Learning to think critically is an active and ongoing exercise for many people. One way to improve critical thinking skills is to use more than one source of information before forming a solid opinion on a news item. Compare several newspapers' coverage of the same event, or watch different television news outlets to see how the same story could be slanted in one direction or another. When you begin to think critically about a current event, you may become more aware of how much your own prejudices, beliefs and opinions can influence your stance on the issue.

To critically analyze things means to consider all aspects of a subject with an open mind before forming an opinion. It does not mean to be unnecessarily cynical or judgmental about the validity of the facts or the source. Essentially, a critical thinker is like a jury member, who must weigh not only the facts of the case, but how those facts were obtained and the motivation behind them. To think critically means to examine not only the subject at hand, but also the methods used to generate the information.

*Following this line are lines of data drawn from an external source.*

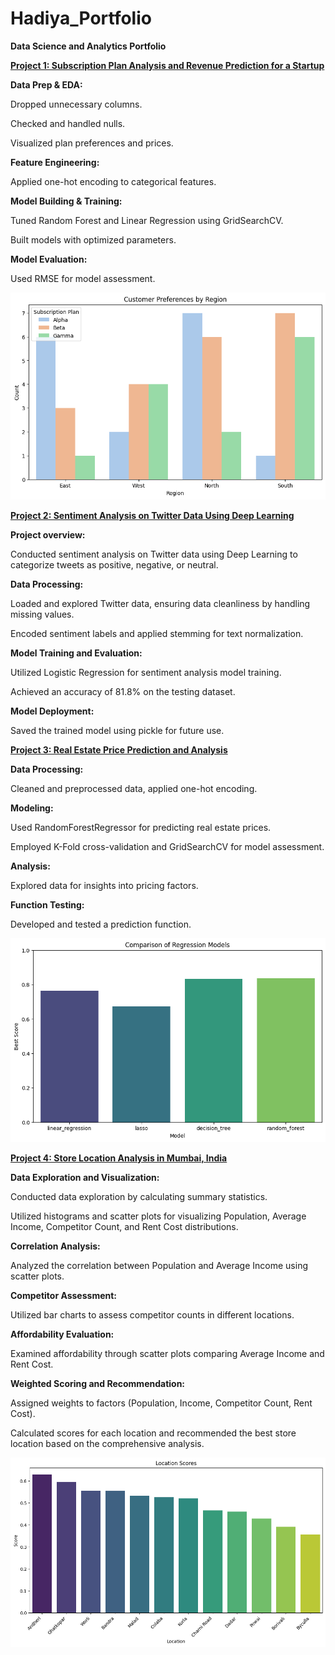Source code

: # Hadiya_Portfolio

**Data Science and Analytics Portfolio**

[**Project 1: Subscription Plan Analysis and Revenue Prediction for a Startup**](https://github.com/HadiyaArfa/Subscription_Plan_Analysis_and_Revenue_Prediction_for_a_Startup/tree/main)

**Data Prep & EDA:**

Dropped unnecessary columns.

Checked and handled nulls.

Visualized plan preferences and prices.

**Feature Engineering:**

Applied one-hot encoding to categorical features.

**Model Building & Training:**

Tuned Random Forest and Linear Regression using GridSearchCV.

Built models with optimized parameters.

**Model Evaluation:**

Used RMSE for model assessment.

![](/Images/Subscription.png)  


[**Project 2: Sentiment Analysis on Twitter Data Using Deep Learning**](https://github.com/HadiyaArfa/Sentiment_Analysis_for_Twitter_data)

**Project overview:**

Conducted sentiment analysis on Twitter data using Deep Learning to categorize tweets as positive, negative, or neutral.

**Data Processing:**

Loaded and explored Twitter data, ensuring data cleanliness by handling missing values.

Encoded sentiment labels and applied stemming for text normalization.

**Model Training and Evaluation:**

Utilized Logistic Regression for sentiment analysis model training.

Achieved an accuracy of 81.8% on the testing dataset.

**Model Deployment:**

Saved the trained model using pickle for future use.




[**Project 3: Real Estate Price Prediction and Analysis**](https://github.com/HadiyaArfa/-Real-Estate-Price-Prediction-and-Analysis)

**Data Processing:**

Cleaned and preprocessed data, applied one-hot encoding.

**Modeling:**

Used RandomForestRegressor for predicting real estate prices.

Employed K-Fold cross-validation and GridSearchCV for model assessment.

**Analysis:**

Explored data for insights into pricing factors.

**Function Testing:**

Developed and tested a prediction function.

![](/Images/Realestate.png) 


[**Project 4: Store Location Analysis in Mumbai, India**](https://github.com/HadiyaArfa/Store-Location-Analysis-in-Mumbai-India)

**Data Exploration and Visualization:**

Conducted data exploration by calculating summary statistics.

Utilized histograms and scatter plots for visualizing Population, Average Income, Competitor Count, and Rent Cost distributions.

**Correlation Analysis:**

Analyzed the correlation between Population and Average Income using scatter plots.

**Competitor Assessment:**

Utilized bar charts to assess competitor counts in different locations.

**Affordability Evaluation:**

Examined affordability through scatter plots comparing Average Income and Rent Cost.

**Weighted Scoring and Recommendation:**

Assigned weights to factors (Population, Income, Competitor Count, Rent Cost).

Calculated scores for each location and recommended the best store location based on the comprehensive analysis.

![](/Images/store.png)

This is why the question "Why?" is an important one to ask when you learn to think critically. Why would an author choose to assign those particular names to his or her characters? Why didn't the reporter interview the leader of the opposition? Why did this politician vote against a proposed law? Critical thinking skills are learned through active practice, so you may want to spend some time each day examining a controversial issue such as abortion, capital punishment or gun control and ask yourself why you believe the way you do on that issue? By taking the time to examine both sides of a polarizing or controversial issue, you can improve your ability to think critically in general.

Language & Humanities is dedicated to providing accurate and trustworthy information. We carefully select reputable sources and employ a rigorous fact-checking process to maintain the highest standards. To learn more about our commitment to accuracy, read our editorial process.
Michael Pollick
By Michael Pollick
As a frequent contributor to Language & Humanities, Michael Pollick uses his passion for research and writing to cover a wide range of topics. His curiosity drives him to study subjects in-depth, resulting in informative and engaging articles. Prior to becoming a professional writer, Michael honed his skills as an English tutor, poet, voice-over artist, and DJ.
Discussion Comments
By StarJo — On May 11, 2012

I have always been one to question what seemed obvious, so I never had to really work on developing my critical thinking skills. Even as a child, I often challenged my teachers by asking them why things were a certain way, and I also often got in trouble because of this, but I think it has made me a deeper person.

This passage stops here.